Of the entries below, return exactly those lines that fall between the one containing "then transitioning into" and the one containing "And that's fine.", the two end lines included.

Dataset entries
────────────────────

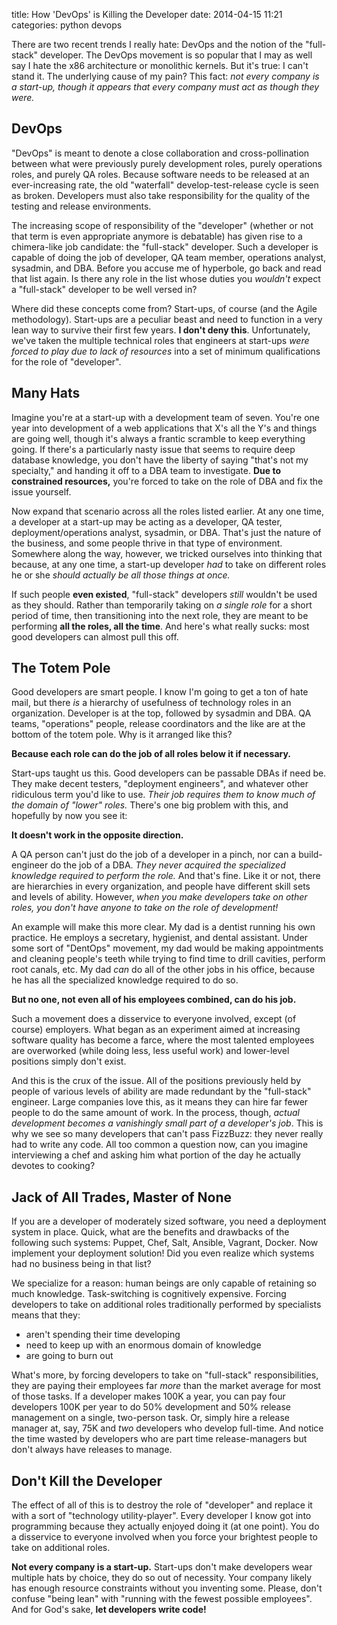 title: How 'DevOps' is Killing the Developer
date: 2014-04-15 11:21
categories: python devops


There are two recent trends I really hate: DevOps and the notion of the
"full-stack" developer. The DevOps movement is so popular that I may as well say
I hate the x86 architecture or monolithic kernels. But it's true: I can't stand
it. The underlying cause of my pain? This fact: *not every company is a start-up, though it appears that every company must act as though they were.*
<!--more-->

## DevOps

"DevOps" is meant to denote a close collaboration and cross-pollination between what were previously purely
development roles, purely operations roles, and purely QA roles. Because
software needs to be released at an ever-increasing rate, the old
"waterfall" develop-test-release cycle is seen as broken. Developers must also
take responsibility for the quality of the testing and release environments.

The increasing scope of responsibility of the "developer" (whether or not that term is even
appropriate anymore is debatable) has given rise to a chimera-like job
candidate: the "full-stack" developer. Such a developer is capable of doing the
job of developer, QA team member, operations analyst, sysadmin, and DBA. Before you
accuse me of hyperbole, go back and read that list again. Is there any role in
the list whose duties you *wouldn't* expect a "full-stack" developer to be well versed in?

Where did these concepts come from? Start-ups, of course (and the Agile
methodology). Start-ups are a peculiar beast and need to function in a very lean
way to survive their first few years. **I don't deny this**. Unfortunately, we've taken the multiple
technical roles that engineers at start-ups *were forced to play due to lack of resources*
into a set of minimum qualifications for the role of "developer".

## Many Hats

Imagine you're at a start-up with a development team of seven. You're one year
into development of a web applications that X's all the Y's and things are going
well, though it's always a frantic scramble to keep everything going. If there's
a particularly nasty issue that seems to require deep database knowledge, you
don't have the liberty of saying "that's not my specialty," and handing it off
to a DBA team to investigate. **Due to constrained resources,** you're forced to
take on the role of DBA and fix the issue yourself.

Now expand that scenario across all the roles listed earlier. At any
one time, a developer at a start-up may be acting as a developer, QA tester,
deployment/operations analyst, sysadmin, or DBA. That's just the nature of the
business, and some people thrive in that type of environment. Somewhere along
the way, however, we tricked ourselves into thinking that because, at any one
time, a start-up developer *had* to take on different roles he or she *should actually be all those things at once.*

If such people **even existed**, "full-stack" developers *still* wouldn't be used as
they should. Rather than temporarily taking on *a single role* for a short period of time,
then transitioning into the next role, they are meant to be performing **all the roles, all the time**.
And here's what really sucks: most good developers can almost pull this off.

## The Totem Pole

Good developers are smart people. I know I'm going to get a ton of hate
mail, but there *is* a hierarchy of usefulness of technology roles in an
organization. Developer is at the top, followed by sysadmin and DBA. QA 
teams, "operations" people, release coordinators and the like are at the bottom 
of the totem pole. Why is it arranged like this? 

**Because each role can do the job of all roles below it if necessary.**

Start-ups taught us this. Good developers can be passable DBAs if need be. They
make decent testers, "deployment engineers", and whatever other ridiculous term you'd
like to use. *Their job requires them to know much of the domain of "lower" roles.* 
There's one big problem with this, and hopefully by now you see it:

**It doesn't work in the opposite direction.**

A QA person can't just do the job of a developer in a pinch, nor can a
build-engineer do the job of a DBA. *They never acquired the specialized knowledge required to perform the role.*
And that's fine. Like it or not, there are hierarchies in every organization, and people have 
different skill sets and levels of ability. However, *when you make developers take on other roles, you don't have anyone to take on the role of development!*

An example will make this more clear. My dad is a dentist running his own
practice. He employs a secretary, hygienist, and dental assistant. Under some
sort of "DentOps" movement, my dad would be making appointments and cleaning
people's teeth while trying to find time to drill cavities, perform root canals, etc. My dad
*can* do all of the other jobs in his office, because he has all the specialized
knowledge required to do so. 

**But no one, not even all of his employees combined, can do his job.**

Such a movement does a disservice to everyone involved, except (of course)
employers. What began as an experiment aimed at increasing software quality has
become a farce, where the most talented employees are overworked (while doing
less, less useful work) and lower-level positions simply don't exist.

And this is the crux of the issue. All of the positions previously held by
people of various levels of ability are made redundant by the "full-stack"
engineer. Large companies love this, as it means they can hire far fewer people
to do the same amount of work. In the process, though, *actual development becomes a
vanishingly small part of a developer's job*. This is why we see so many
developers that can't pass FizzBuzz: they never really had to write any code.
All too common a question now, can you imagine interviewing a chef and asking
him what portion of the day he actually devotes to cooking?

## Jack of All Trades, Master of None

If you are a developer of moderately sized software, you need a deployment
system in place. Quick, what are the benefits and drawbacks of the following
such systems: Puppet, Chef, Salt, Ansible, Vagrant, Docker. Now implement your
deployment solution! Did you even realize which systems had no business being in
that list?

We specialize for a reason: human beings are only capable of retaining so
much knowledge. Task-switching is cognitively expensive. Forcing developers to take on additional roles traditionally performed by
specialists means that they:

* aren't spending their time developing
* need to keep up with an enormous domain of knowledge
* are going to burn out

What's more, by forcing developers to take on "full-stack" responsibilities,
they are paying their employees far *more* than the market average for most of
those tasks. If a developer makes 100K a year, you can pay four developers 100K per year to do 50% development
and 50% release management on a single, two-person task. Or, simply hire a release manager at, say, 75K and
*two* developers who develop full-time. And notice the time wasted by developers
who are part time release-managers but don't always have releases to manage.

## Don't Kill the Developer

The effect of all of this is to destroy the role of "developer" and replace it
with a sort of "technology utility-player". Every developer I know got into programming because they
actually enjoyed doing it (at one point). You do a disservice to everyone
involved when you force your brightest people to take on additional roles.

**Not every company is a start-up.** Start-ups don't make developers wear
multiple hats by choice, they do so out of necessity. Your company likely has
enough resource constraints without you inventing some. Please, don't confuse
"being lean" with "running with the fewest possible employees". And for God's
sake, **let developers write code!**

────────────────────

> _Exercise result_:
then transitioning into the next role, they are meant to be performing **all the roles, all the time**.
And here's what really sucks: most good developers can almost pull this off.

## The Totem Pole

Good developers are smart people. I know I'm going to get a ton of hate
mail, but there *is* a hierarchy of usefulness of technology roles in an
organization. Developer is at the top, followed by sysadmin and DBA. QA 
teams, "operations" people, release coordinators and the like are at the bottom 
of the totem pole. Why is it arranged like this? 

**Because each role can do the job of all roles below it if necessary.**

Start-ups taught us this. Good developers can be passable DBAs if need be. They
make decent testers, "deployment engineers", and whatever other ridiculous term you'd
like to use. *Their job requires them to know much of the domain of "lower" roles.* 
There's one big problem with this, and hopefully by now you see it:

**It doesn't work in the opposite direction.**

A QA person can't just do the job of a developer in a pinch, nor can a
build-engineer do the job of a DBA. *They never acquired the specialized knowledge required to perform the role.*
And that's fine. Like it or not, there are hierarchies in every organization, and people have 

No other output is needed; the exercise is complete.